Sadly, the idea of the Taskforce is met with wary optimism. La Camionera’s Loveless hopes it won’t be as “vague” as the former night czar, Amy Lamé. He also hopes it will go some way to reducing the “Kafka-esque” nature of licensing laws. New powers granted to the Mayor of London in April should help with that, a move business owners have welcomed.
“The fact that they’ve set up a task force feels positive,” says Ian of the QCC. “The fact that I didn’t even know about it and they’ve not contacted us possibly suggests that nothing’s happening…” Invited to the Mayor’s Pride reception at Outernet earlier this year, Ian was disappointed with the lack of engagement with businesses, feeling instead “like I’ve accidentally been involved in some sort of pink washing”. He’s hoping for more in the future.
FOTJA’s Lewis echoes this precarious sense of hope and warns: “I don’t think it will be a silver bullet.” Sizzle is also sceptical as to what meaningful change the Taskforce can bring and doesn’t see it as an answer to the industry’s financial problems.
A spokesperson for the Mayor has told PinkNews: “London’s LGBTQI+ venues are at the heart of our capital’s nightlife and are crucial to London’s standing as a beacon of inclusiveness, acceptance and diversity around the world. The Mayor pledged to do all he can to protect these vital venues and he is proud to have helped stem the significant decline in the decade before he was elected.”

Regarding the Taskforce, the spokesperson said the Mayor “looks forward to receiving their recommendations and receiving new licensing powers from Government that will help him further support the capital’s nightlife, as we build a better and fairer London for everyone”.

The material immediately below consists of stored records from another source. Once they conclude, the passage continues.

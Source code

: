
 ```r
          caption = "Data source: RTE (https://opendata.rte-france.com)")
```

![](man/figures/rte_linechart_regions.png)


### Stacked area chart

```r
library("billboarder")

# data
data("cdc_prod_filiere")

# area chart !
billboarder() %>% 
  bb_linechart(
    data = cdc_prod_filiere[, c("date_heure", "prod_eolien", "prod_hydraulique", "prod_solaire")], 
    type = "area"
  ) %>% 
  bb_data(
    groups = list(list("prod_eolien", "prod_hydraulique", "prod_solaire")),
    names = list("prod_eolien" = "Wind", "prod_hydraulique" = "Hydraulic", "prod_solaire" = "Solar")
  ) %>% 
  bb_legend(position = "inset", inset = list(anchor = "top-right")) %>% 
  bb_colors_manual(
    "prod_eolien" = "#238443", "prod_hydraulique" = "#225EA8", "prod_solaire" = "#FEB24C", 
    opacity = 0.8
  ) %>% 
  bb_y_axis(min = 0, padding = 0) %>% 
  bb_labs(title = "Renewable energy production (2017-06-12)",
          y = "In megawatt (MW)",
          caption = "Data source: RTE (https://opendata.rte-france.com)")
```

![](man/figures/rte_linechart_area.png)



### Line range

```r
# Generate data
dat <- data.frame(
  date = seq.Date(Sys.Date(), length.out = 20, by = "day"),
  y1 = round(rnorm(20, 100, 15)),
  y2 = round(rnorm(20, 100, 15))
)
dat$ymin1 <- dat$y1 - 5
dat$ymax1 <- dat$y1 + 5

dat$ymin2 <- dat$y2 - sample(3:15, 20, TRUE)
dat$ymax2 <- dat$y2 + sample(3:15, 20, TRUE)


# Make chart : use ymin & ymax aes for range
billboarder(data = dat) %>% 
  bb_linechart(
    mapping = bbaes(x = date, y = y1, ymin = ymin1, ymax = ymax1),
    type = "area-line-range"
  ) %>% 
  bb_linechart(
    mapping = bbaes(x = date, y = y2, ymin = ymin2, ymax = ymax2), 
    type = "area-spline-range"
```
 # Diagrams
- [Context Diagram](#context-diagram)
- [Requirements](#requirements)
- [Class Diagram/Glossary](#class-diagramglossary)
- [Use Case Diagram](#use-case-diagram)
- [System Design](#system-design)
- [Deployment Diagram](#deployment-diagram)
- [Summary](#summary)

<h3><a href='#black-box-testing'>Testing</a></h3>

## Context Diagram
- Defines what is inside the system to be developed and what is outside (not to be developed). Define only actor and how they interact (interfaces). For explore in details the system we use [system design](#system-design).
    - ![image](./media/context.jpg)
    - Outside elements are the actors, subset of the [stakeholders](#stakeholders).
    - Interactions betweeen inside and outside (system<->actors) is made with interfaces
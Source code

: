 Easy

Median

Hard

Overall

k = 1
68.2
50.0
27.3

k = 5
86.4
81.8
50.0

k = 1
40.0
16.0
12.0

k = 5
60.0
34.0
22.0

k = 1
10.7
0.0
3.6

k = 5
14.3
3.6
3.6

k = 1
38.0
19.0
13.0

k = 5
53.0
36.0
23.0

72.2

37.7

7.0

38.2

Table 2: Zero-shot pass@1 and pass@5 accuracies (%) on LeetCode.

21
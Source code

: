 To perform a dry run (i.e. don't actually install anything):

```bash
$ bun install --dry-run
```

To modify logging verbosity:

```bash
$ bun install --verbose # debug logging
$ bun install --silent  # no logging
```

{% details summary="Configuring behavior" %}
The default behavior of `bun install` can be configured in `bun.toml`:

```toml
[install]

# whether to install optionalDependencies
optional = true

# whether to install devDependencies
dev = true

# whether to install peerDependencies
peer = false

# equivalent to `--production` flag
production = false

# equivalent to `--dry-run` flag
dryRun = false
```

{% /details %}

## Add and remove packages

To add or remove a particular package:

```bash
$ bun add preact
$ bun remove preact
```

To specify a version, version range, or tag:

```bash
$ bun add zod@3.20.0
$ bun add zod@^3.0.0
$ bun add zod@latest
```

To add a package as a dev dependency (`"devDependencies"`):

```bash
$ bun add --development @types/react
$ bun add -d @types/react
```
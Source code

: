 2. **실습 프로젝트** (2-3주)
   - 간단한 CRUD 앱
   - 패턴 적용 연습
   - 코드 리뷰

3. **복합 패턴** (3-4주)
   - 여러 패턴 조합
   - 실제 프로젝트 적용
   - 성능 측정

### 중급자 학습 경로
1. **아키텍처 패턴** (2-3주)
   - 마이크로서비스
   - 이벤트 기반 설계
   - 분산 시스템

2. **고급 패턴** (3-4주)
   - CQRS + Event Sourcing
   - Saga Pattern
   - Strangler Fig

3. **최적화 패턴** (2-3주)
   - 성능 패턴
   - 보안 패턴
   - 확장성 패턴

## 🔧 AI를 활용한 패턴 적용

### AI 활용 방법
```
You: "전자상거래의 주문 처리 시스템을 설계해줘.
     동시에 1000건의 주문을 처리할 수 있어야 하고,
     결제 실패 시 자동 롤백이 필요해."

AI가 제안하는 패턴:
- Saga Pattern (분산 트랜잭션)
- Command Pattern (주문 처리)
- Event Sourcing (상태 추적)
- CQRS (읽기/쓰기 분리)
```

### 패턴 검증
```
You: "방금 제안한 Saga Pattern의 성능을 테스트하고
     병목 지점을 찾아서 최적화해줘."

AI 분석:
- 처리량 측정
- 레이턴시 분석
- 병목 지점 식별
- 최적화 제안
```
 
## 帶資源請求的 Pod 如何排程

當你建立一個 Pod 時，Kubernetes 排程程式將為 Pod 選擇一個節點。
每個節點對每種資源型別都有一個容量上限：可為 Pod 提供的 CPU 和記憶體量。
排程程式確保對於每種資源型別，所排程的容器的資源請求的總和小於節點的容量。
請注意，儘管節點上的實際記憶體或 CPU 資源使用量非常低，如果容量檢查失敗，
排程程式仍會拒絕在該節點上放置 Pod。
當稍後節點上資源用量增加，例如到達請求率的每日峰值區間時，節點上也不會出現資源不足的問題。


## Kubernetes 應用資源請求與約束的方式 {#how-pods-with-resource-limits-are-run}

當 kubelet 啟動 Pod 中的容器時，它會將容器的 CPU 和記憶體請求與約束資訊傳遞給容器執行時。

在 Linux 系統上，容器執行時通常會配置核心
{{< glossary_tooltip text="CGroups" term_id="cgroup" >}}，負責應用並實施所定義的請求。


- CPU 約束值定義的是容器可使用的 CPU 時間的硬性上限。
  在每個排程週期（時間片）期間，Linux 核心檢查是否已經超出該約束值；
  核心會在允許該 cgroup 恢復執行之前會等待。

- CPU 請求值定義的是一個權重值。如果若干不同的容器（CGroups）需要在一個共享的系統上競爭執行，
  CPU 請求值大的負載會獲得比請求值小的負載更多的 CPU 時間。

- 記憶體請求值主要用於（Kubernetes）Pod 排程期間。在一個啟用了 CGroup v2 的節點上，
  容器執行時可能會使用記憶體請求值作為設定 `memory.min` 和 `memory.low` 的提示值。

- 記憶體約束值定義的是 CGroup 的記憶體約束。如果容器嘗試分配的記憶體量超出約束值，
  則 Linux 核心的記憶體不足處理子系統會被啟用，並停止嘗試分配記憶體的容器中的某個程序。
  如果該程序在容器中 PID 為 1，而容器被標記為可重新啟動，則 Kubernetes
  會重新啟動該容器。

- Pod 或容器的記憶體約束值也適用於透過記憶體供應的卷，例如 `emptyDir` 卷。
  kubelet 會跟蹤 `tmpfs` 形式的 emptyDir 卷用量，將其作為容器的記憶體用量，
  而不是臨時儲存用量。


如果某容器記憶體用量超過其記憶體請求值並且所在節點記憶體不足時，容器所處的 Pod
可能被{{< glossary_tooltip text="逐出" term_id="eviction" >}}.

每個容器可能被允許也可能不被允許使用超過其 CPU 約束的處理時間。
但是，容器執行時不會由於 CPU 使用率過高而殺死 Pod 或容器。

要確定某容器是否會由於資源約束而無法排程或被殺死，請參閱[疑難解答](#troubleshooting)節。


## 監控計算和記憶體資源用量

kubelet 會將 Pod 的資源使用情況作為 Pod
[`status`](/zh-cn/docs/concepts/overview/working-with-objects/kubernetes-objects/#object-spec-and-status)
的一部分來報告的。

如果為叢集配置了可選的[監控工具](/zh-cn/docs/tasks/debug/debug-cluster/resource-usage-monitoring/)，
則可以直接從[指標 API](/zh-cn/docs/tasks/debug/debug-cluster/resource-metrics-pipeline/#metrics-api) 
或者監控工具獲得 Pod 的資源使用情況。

Generally, the outlook on the state of queer venues is a mixture of optimism and concern. Threats loom large while relief remains elusive. As Sizzle comments: “This isn’t going away.”
However, one thing that is clear is that queer nightlife will continue regardless. The opening of other LGBTQ+ venues in the last couple of years such as The Rising in Southwark and The Arzner in Bermondsey, as well as the efforts of the Black Cap Community and FOTJA demonstrates an enthusiasm by the community to ensure there are spaces for queer people. “You can’t eradicate culture just because there’s a depression going on. It always comes through,” says a defiant Sizzle.

Lewis from FOTJA picks up. “It’s a struggle and it can be brutal and there’s a lot we are confronted with. Sometimes the outcome might mean that queer nightlife looks different, but we’re definitely not going anywhere. There’s always going to be queer nightlife because there’s always going to be reasons to celebrate queerness. And if any, group are going bend ourselves into weird shapes to make sure that we’ve always got a space, then it’s us.”
Ian similarly holds fast to the resilience of the queer community though caveats “it would be really nice if we were cultivated more” by the powers that be as well as people in the community. “People need to get out and use their spaces,” he says plainly. Sizzle agrees, pointing to a good amount of lip service about saving queer spaces “but they don’t actually participate in that. People talk a lot of nonsense.”